For those of you wearing aluminum hats, this does require you do upload the dump file to Azure, where it is analyzed for free (as in beer) on Microsoft’s software. You can even choose your region if you have data provenance concerns. And according to this blog post the memory dumps are stored in accorded with Microsoft’s Privacy Policy.

You will need SSMS 17 for this, as well as to install the plug in, which you can get here.

image

After that you can quickly get feedback on your dumps. Microsoft have even built an API, so if you want to built something automated to upload your dump files using Python or PowerShell you can.

The Self-Tuning Database?

There was a lot of talk on Twitter over the weekend, about automation, and the future of the DBA role. I’ve spoken frequently on the topic, and even though the PASS Summit program committee has had limited interest in my automation sessions, they have been amongst my most popular talks at other large conferences. Automating mundane tasks makes you a better DBA, and escalating the level of those tasks allows you to focus on activities that really help your business like better data quality, and watching cat videos on YouTube.

But Tuning is Hard

Performance tuning has always been something of a black art. I remember that Oracle called 9i the self-tuning database, because we no longer had to manually calculate how many blocks (pages) of memory where allocated to each pool. That was a joke—and those databases still required a lot of manual effort for tuning. However, that was then, and we’re in the future now. We’ll call the future August. Stay with me here, I’m going to talk about some theories I have.

So It’s August 2017

Let’s say you were a vendor of a major RDBMS, who also happened to own a major hyperscale cloud, and you had invested heavily in collecting query metadata in the last two releases of your RDBMS. Let us also accept the theory that the best way to get an optimal execution plan, is to generate as many potential execution plans as possible. Most databases attempt a handful of plans, before picking the best available plan—this is always a compromise as generating execution plans involves a lot of math, and is very expensive from a CPU perspective. Let us also portend that as owner of the hyperscale cloud, you also have a lot of available processing power, and you’ve had your users opt-in to reviewing their metadata for performance purposes. Additionally, you’ve taken care of all of the really mundane tasks like automating backups, high availability, consistency checks, etc. So now it’s on to bigger fish.

rube-goldberg-stamp

Still With Me?

Ok, so we have all the tools in place to build our self-tuning database, so let’s think about what we would need to do. Let’s take a somewhat standard heuristic I like to use in query tuning—if a query takes more than 30ms to execute or is executed more than 1000/times in a day, we should pay attention to it for tuning purposes. That’s a really big filter—so we’ve already narrowed down the focus of our tuning engine (and we have this information in our runtime engine, which we’ll call the Query Boutique). We have also had our users opt-in to use using their metadata to help improve performance.
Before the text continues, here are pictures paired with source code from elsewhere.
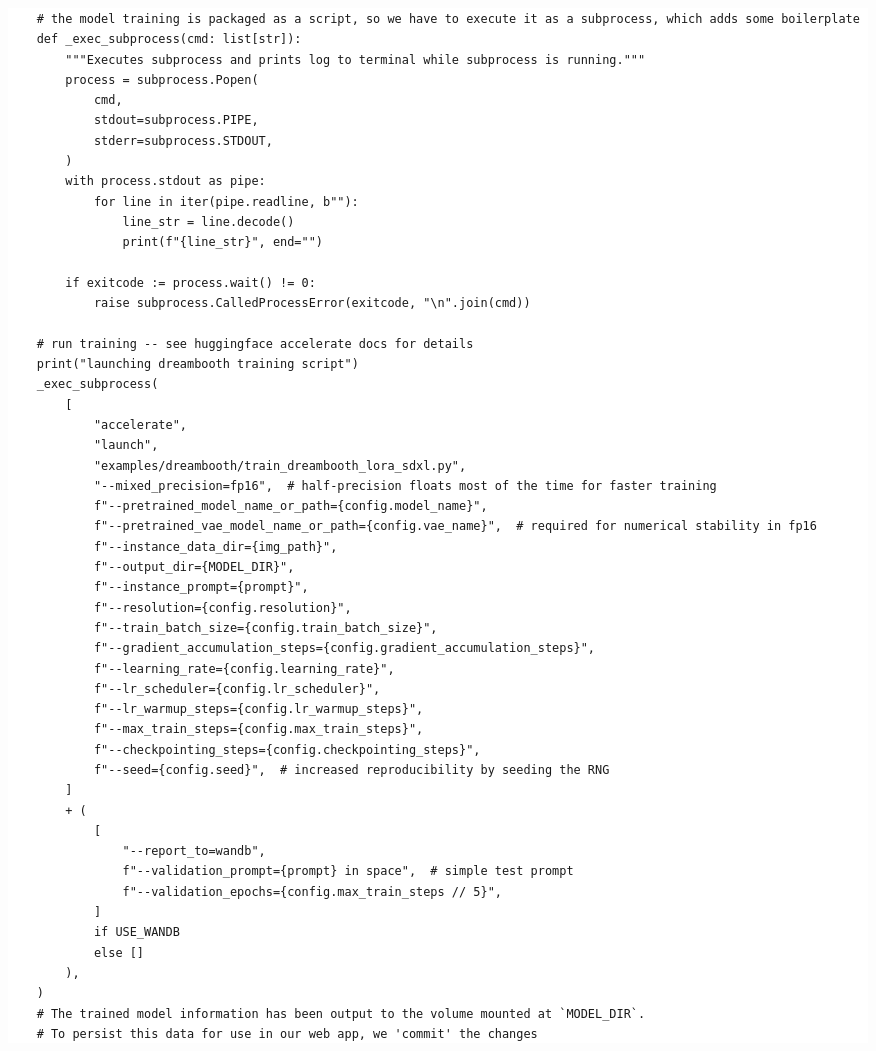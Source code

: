         # the model training is packaged as a script, so we have to execute it as a subprocess, which adds some boilerplate
        def _exec_subprocess(cmd: list[str]):
            """Executes subprocess and prints log to terminal while subprocess is running."""
            process = subprocess.Popen(
                cmd,
                stdout=subprocess.PIPE,
                stderr=subprocess.STDOUT,
            )
            with process.stdout as pipe:
                for line in iter(pipe.readline, b""):
                    line_str = line.decode()
                    print(f"{line_str}", end="")
    
            if exitcode := process.wait() != 0:
                raise subprocess.CalledProcessError(exitcode, "\n".join(cmd))
    
        # run training -- see huggingface accelerate docs for details
        print("launching dreambooth training script")
        _exec_subprocess(
            [
                "accelerate",
                "launch",
                "examples/dreambooth/train_dreambooth_lora_sdxl.py",
                "--mixed_precision=fp16",  # half-precision floats most of the time for faster training
                f"--pretrained_model_name_or_path={config.model_name}",
                f"--pretrained_vae_model_name_or_path={config.vae_name}",  # required for numerical stability in fp16
                f"--instance_data_dir={img_path}",
                f"--output_dir={MODEL_DIR}",
                f"--instance_prompt={prompt}",
                f"--resolution={config.resolution}",
                f"--train_batch_size={config.train_batch_size}",
                f"--gradient_accumulation_steps={config.gradient_accumulation_steps}",
                f"--learning_rate={config.learning_rate}",
                f"--lr_scheduler={config.lr_scheduler}",
                f"--lr_warmup_steps={config.lr_warmup_steps}",
                f"--max_train_steps={config.max_train_steps}",
                f"--checkpointing_steps={config.checkpointing_steps}",
                f"--seed={config.seed}",  # increased reproducibility by seeding the RNG
            ]
            + (
                [
                    "--report_to=wandb",
                    f"--validation_prompt={prompt} in space",  # simple test prompt
                    f"--validation_epochs={config.max_train_steps // 5}",
                ]
                if USE_WANDB
                else []
            ),
        )
        # The trained model information has been output to the volume mounted at `MODEL_DIR`.
        # To persist this data for use in our web app, we 'commit' the changes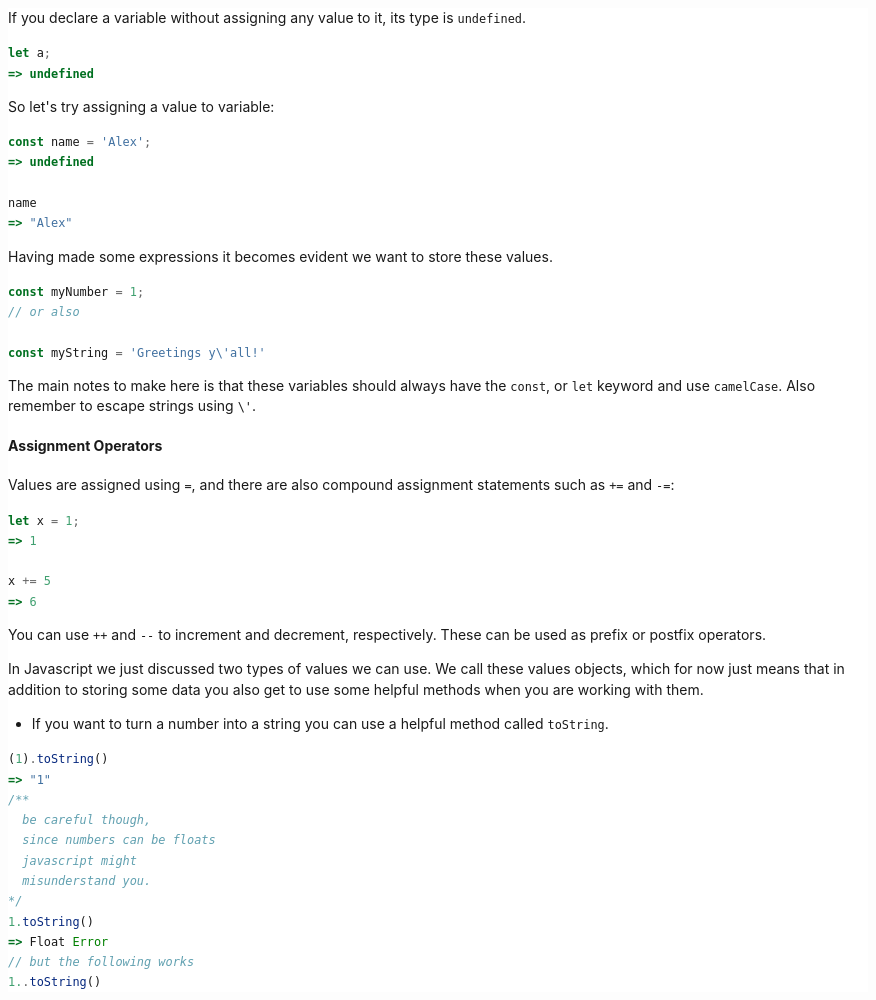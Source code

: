 If you declare a variable without assigning any value to it, its type is `undefined`.

```javascript
let a;
=> undefined
```

So let's try assigning a value to variable:

```javascript
const name = 'Alex';
=> undefined

name
=> "Alex"
```

Having made some expressions it becomes evident we want to store these values.

```js
const myNumber = 1;
// or also

const myString = 'Greetings y\'all!'
```

The main notes to make here is that these variables should always have the `const`, or `let` keyword and use `camelCase`. Also remember to escape strings using `\'`.

#### Assignment Operators

Values are assigned using `=`, and there are also compound assignment statements such as `+=` and `-=`:

```javascript
let x = 1;
=> 1

x += 5
=> 6
```

You can use `++` and `--` to increment and decrement, respectively. These can be used as prefix or postfix operators.

In Javascript we just discussed two types of values we can use. We call these values objects, which for now just means that in addition to storing some data you also get to use some helpful methods when you are working with them.

- If you want to turn a number into a string you can use a helpful method called `toString`.

```javascript
(1).toString()
=> "1"
/**
  be careful though,
  since numbers can be floats
  javascript might
  misunderstand you.
*/
1.toString()
=> Float Error
// but the following works
1..toString()
```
So we identify our problem queries in your database. We then export the statistics from your database, into our backed tuning system. We look for (and attempt to apply) any missing indexes to the structure, to evaluate the benefit of a missing index. We then attempt to generate all of the execution plans (yes, all of them—this processing is asynchronous, and doesn’t need to be real time). We could even collect read/write statistics on given objects and apply a weighted value to a given index. We could then take all of this data and run it through our back end machine learning service, to ensure that our query self tuner algorithm was accurate, and to help improve our overall process.
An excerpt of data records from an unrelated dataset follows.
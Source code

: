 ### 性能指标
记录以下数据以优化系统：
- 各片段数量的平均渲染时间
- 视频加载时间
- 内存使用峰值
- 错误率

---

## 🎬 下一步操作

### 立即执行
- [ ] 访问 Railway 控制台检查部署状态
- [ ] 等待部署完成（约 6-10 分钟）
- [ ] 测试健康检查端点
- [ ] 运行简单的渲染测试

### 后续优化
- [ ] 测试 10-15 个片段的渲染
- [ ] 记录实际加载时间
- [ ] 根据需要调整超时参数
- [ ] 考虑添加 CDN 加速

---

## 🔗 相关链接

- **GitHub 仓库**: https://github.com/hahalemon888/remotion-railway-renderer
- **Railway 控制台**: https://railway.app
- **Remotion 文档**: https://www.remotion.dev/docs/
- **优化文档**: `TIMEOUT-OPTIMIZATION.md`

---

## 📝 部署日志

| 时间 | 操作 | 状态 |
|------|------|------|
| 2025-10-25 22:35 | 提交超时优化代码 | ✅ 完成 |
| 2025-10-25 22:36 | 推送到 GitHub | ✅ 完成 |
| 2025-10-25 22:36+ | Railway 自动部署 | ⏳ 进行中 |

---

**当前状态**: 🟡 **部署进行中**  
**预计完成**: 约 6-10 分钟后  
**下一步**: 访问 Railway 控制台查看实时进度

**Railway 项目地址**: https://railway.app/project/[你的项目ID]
We could then feed this data back into the production system as a pinned execution plan. Since we are tracking the runtime statistics, if the performance of the plan drops off, or we noticed that the statistics changed, we could force out our new execution plan, and start the whole process over again.

So there, I didn’t write a line of code, but I laid out the architecture for a self-tuning database. (I thought about all of this on a bike ride, I’m sure Conor could do a lot better than me Smile)  I’m sure this would take years and many versions to come into effect. Or not at all. To be successful in this changing world of data, you need to stay ahead of the curve, learn about clouds work, how to script, how to automate, and how to add value.
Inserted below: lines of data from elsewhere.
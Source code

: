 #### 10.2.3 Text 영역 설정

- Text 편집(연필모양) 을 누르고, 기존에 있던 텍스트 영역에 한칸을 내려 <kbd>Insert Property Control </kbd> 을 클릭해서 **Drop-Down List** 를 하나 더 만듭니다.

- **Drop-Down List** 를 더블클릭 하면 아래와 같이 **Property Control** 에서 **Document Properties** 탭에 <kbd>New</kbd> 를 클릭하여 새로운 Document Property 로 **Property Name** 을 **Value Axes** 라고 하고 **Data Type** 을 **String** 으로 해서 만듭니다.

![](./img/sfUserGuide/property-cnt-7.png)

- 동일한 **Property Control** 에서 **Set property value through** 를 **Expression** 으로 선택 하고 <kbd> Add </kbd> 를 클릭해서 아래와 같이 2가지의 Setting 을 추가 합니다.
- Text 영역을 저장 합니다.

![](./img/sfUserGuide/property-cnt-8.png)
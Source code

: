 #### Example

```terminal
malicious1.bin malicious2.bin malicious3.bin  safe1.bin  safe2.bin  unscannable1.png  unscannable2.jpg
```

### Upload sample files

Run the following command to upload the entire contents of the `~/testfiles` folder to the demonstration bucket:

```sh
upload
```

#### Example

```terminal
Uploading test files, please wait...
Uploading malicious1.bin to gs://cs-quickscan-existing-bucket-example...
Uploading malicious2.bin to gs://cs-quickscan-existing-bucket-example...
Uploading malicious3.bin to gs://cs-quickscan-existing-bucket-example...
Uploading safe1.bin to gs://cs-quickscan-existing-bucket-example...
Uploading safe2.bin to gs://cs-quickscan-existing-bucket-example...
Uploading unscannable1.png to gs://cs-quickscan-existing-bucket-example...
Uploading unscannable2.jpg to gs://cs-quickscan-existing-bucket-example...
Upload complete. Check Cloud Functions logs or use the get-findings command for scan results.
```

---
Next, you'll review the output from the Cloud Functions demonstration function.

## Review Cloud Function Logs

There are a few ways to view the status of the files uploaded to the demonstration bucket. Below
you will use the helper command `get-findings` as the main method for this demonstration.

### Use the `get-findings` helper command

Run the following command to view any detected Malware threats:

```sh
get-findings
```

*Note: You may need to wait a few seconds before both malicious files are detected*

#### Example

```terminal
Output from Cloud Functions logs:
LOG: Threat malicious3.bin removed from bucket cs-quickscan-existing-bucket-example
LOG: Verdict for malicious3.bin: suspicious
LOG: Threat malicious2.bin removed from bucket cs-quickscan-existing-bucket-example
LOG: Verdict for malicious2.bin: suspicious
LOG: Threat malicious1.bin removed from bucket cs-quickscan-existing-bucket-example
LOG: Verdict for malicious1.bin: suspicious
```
Drive By #$%^ing—er, Tweeting.

Note: This post may contain some vulgarities, but no obscenity, at least as defined by the Supreme Court in Miller v. California (1973)

So, my morning started off early, with a lovely bike ride. It was nice and cool in Southern California, where I am this week, so I had a lovely 20 miles. Then, I took my phone out of my pocket and was confronted with two really shitty posts. The first was on twitter, and the second was so shallow that it may as well been a tweet.

I love Twitter, I’ve been on for almost ten years, and as a data nerd, and sports fan, it is like the end all be all of services. However, for discourse, 140 characters leaves out the ability to for any nuance or subtlety. (See the President of United States, not that he had any nuance or subtlety to begin with). However, when you legitimately want to critique something, prose works far better than a 140 characters.

The First #$%, er Tweeter

So I got back from my ride, and the first thing I saw was:

Screen Shot 2017-07-26 at 8.09.53 AM

Richie, that tweet was school on Sunday dude. Not cool—I get that you may not like the sessions picked, or general direction of the organization (I certainly disagree with a ton of what PASS does, and am moderately vocal about it). But when you write a tweet like that, you are basically inferring that a bunch of shitty speakers, submitted a a bunch of shitty sessions, and the program committee organized a total shit show. You probably didn’t mean that—I personally think the new emphasis on development isn’t the right approach for a database conference. However, that’s a) not my decision, and b) a more nuanced thought than “Summit sucks, haha.”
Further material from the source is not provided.